6.8.5. Correctness Proof

To establish the correctness of the repeated capacity scaling algorithm, we need to prove that there exists a feasible flow in the compressed graph \(G''\) and that if \(\pi''\) is an optimal potential function for \(G''\), then the potential function \(\pi'\) defined as

\[\pi'_v = \begin{cases} \pi''_z & \text{if } v \in \{x, y\}\\ \pi''_v & \text{if } v \notin \{x, y\} \end{cases}\]

is an optimal potential function for \(G'\).

Lemma 6.50: There exists a feasible flow in \(G''\).

Proof: Since all edges are uncapacitated, we only need to prove that the total supply balance of all nodes in \(0\). Recall the definition of the supply balance function \(b''\) of \(G\): We have

\[b''_v = \begin{cases} b_x + b_y & \text{if } v = z\\ b_v & \text{if } v \ne z. \end{cases}\]

Thus,

\[\sum_{v \in G''} b''_v = \sum_{v \in G} b_v = 0.\ \text{▨}\]

Lemma 6.51: The potential function \(\pi'\) is an optimal potential function for \(G'\).

Proof: Consider the dual of the minimum-cost flow LP for \(G'\):

\[\begin{gathered} \text{Maximize } \sum_{v \in V} b_v\pi'_v\\ \text{s.t.}\ \pi'_v - \pi'_w \le c'_{v,w} \quad \forall (v, w) \in G'. \end{gathered}\tag{6.13}\]

The part of the LP (6.3) that refers to capacitated edges is absent because there are no capacitated edges in \(G'\).
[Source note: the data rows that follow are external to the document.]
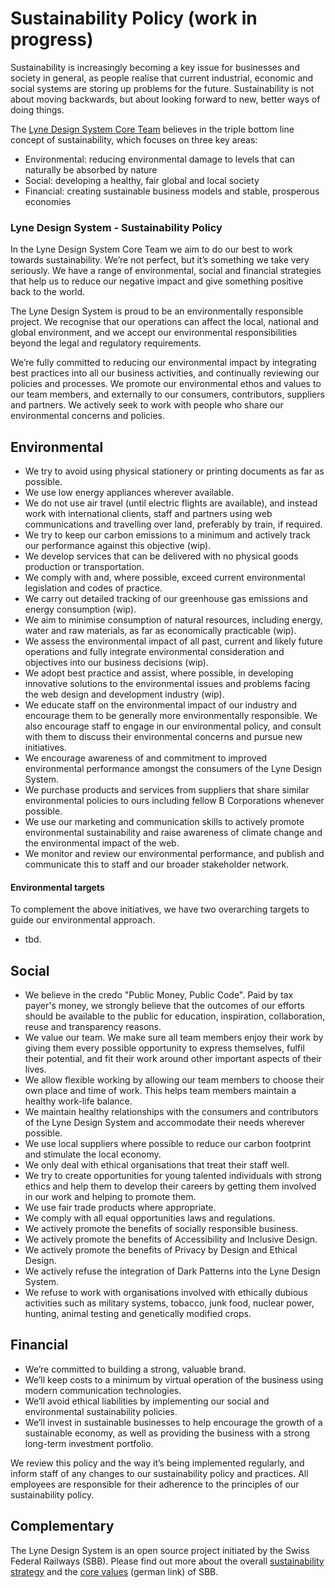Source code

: # Sustainability Policy (work in progress)

Sustainability is increasingly becoming a key issue for businesses and society in general, as people realise that 
current industrial, economic and social systems are storing up problems for the future. Sustainability is not about 
moving backwards, but about looking forward to new, better ways of doing things.

The [Lyne Design System Core Team](/docs/TERMINOLOGY.md#design-system-core-team) believes in the triple bottom line concept of sustainability, which focuses on three 
key areas:

- Environmental: reducing environmental damage to levels that can naturally be absorbed by nature
- Social: developing a healthy, fair global and local society
- Financial: creating sustainable business models and stable, prosperous economies

### Lyne Design System -  Sustainability Policy

In the Lyne Design System Core Team we aim to do our best to work towards sustainability. We’re not perfect, but 
it’s something we take very seriously. We have a range of environmental, social and financial strategies that 
help us to reduce our negative impact and give something positive back to the world.

The Lyne Design System is proud to be an environmentally responsible project. We recognise that our operations can 
affect the local, national and global environment, and we accept our environmental responsibilities beyond the legal 
and regulatory requirements.

We’re fully committed to reducing our environmental impact by integrating best practices into all our business 
activities, and continually reviewing our policies and processes. We promote our environmental ethos and values to our 
team members, and externally to our consumers, contributors, suppliers and partners. We actively seek to work 
with people who share our environmental concerns and policies.

## Environmental
- We try to avoid using physical stationery or printing documents as far as possible.
- We use low energy appliances wherever available.
- We do not use air travel (until electric flights are available), and instead work with international clients, staff 
and partners using web communications and travelling over land, preferably by train, if required.
- We try to keep our carbon emissions to a minimum and actively track our performance against this objective (wip). 
- We develop services that can be delivered with no physical goods production or transportation.
- We comply with and, where possible, exceed current environmental legislation and codes of practice.
- We carry out detailed tracking of our greenhouse gas emissions and energy consumption (wip).
- We aim to minimise consumption of natural resources, including energy, water and raw materials, as far as 
economically practicable (wip).
- We assess the environmental impact of all past, current and likely future operations and fully integrate 
environmental consideration and objectives into our business decisions (wip).
- We adopt best practice and assist, where possible, in developing innovative solutions to the environmental 
issues and problems facing the web design and development industry (wip).
- We educate staff on the environmental impact of our industry and encourage them to be generally more 
environmentally responsible. We also encourage staff to engage in our environmental policy, and consult 
with them to discuss their environmental concerns and pursue new initiatives.
- We encourage awareness of and commitment to improved environmental performance amongst the consumers of the
Lyne Design System.
- We purchase products and services from suppliers that share similar environmental policies to ours including 
fellow B Corporations whenever possible.
- We use our marketing and communication skills to actively promote environmental sustainability and raise awareness 
of climate change and the environmental impact of the web.
- We monitor and review our environmental performance, and publish and communicate this to staff and our broader 
stakeholder network.

#### Environmental targets
To complement the above initiatives, we have two overarching targets to guide our environmental approach.
- tbd.

## Social
- We believe in the credo "Public Money, Public Code". Paid by tax payer's money, we strongly believe
that the outcomes of our efforts should be available to the public for education, inspiration, collaboration,
reuse and transparency reasons.
- We value our team. We make sure all team members enjoy their work by giving them every possible opportunity to 
express themselves, fulfil their potential, and fit their work around other important aspects of their lives.
- We allow flexible working by allowing our team members to choose their own place and time of work. This helps team
 members maintain a healthy work-life balance.
- We maintain healthy relationships with the consumers and contributors of the Lyne Design System and accommodate 
their needs wherever possible.
- We use local suppliers where possible to reduce our carbon footprint and stimulate the local economy.
- We only deal with ethical organisations that treat their staff well.
- We try to create opportunities for young talented individuals with strong ethics and help them to develop their 
careers by getting them involved in our work and helping to promote them.
- We use fair trade products where appropriate.
- We comply with all equal opportunities laws and regulations.
- We actively promote the benefits of socially responsible business.
- We actively promote the benefits of Accessibility and Inclusive Design.
- We actively promote the benefits of Privacy by Design and Ethical Design.
- We actively refuse the integration of Dark Patterns into the Lyne Design System.
- We refuse to work with organisations involved with ethically dubious activities such as military systems, tobacco, 
junk food, nuclear power, hunting, animal testing and genetically modified crops.

## Financial
- We’re committed to building a strong, valuable brand.
- We’ll keep costs to a minimum by virtual operation of the business using modern communication technologies.
- We’ll avoid ethical liabilities by implementing our social and environmental sustainability policies.
- We’ll invest in sustainable businesses to help encourage the growth of a sustainable economy, as well as providing 
the business with a strong long-term investment portfolio.

We review this policy and the way it’s being implemented regularly, and inform staff of any changes to our 
sustainability policy and practices. All employees are responsible for their adherence to the principles 
of our sustainability policy.

## Complementary
The Lyne Design System is an open source project initiated by the Swiss Federal Railways (SBB). Please find out more 
about the overall [sustainability strategy](https://company.sbb.ch/en/the-company/responsibility-society-environment/sustainability/commitment-sustainability.html) 
and the [core values](https://company.sbb.ch/de/ueber-die-sbb/profil/sbb-markenportal.html) (german link) of SBB.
By Lemma 6.49, any optimal solution to this LP satisfies \(\pi'_x = \pi'_y\). Thus, we can replace \(\pi'_x\) and \(\pi'_y\) with a single variable \(\pi''_z\) and rename all other variables \(\pi'_v\) with \(v \notin \{x, y\}\) in the LP to \(\pi''_v\). Since \(b''_z = b_x + b_y\), this gives the LP

\[\begin{gathered} \text{Maximize } \sum_{v \in V \setminus \{x, y\} \cup \{z\}} b''_v\pi''_v\\ \text{s.t.}\ \pi''_{\phi(v)} - \pi''_{\phi(w)} \le c'_{v, w} \quad \forall (v, w) \in G' \setminus \{(x,y)\}, \end{gathered}\tag{6.14}\]

where

\[\phi_v = \begin{cases} z & \text{if } v \in \{x, y\}\\ v & \text{if } v \notin \{x, y\}. \end{cases}\]

Since any optimal solution to (6.13) satisfies \(\pi'_x = \pi'_y\), (6.13) and (6.14) have the same set of optimal solutions. However, (6.14) is exactly the dual of the minimum-cost flow LP for \(G''\). Thus, any potential function \(\pi'\) defined as \(\pi'_v = \pi''_{\phi(v)}\) for an optimal potential function for \(G''\) is an optimal potential function for \(G'\). ▨